Task requirements: Starting at the line that contains "like **app2101** etc.", output each line through the end of the data exactly, and nothing more.

*** Material provided Section Begins ***

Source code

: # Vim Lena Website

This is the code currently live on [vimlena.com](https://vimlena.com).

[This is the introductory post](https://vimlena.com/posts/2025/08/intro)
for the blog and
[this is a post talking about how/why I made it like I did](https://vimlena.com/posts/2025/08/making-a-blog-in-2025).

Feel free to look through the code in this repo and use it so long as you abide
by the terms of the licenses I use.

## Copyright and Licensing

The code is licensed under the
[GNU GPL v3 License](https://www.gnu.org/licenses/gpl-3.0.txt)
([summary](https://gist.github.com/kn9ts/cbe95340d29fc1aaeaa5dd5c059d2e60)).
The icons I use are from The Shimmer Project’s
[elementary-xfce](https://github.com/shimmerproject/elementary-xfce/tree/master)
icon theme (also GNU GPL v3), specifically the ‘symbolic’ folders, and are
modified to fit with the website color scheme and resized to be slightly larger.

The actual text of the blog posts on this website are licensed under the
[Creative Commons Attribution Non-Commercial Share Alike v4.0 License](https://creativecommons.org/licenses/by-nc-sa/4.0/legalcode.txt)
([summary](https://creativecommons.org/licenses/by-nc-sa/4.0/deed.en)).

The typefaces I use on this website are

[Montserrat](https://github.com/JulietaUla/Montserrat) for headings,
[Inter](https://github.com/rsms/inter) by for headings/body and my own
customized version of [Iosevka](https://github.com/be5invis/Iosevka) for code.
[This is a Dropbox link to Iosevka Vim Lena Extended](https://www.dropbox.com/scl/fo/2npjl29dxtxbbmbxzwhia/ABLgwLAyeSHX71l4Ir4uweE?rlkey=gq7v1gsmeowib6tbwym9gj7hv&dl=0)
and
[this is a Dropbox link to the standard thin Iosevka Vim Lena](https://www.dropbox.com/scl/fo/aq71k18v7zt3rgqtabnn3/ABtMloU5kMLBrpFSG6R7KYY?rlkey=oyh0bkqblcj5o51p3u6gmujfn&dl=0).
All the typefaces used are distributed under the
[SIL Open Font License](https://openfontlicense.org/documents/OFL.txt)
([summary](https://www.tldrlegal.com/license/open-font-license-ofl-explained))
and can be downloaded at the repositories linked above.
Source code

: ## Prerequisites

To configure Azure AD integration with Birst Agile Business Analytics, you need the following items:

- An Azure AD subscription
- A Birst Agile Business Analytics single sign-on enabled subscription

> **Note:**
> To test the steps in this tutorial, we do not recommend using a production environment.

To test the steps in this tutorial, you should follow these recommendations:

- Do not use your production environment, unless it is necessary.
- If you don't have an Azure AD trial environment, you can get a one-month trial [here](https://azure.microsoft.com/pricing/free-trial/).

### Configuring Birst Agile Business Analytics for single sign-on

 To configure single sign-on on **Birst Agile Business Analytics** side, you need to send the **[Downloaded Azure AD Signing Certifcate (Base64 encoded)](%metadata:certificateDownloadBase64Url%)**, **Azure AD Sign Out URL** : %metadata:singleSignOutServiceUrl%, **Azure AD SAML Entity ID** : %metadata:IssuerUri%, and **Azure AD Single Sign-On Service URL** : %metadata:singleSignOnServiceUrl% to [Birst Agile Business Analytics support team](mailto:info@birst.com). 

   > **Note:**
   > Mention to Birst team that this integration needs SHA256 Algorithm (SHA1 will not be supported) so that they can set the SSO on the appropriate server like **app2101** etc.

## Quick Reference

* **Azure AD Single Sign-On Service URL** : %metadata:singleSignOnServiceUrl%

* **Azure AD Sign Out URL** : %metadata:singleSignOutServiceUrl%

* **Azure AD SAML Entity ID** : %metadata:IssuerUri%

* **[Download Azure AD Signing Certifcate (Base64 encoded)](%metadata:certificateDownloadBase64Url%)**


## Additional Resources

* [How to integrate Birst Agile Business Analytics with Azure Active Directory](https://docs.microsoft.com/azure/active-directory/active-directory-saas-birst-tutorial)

*** Material provided Section Ends ***

Response below:
   > Mention to Birst team that this integration needs SHA256 Algorithm (SHA1 will not be supported) so that they can set the SSO on the appropriate server like **app2101** etc.

## Quick Reference

* **Azure AD Single Sign-On Service URL** : %metadata:singleSignOnServiceUrl%

* **Azure AD Sign Out URL** : %metadata:singleSignOutServiceUrl%

* **Azure AD SAML Entity ID** : %metadata:IssuerUri%

* **[Download Azure AD Signing Certifcate (Base64 encoded)](%metadata:certificateDownloadBase64Url%)**


## Additional Resources

* [How to integrate Birst Agile Business Analytics with Azure Active Directory](https://docs.microsoft.com/azure/active-directory/active-directory-saas-birst-tutorial)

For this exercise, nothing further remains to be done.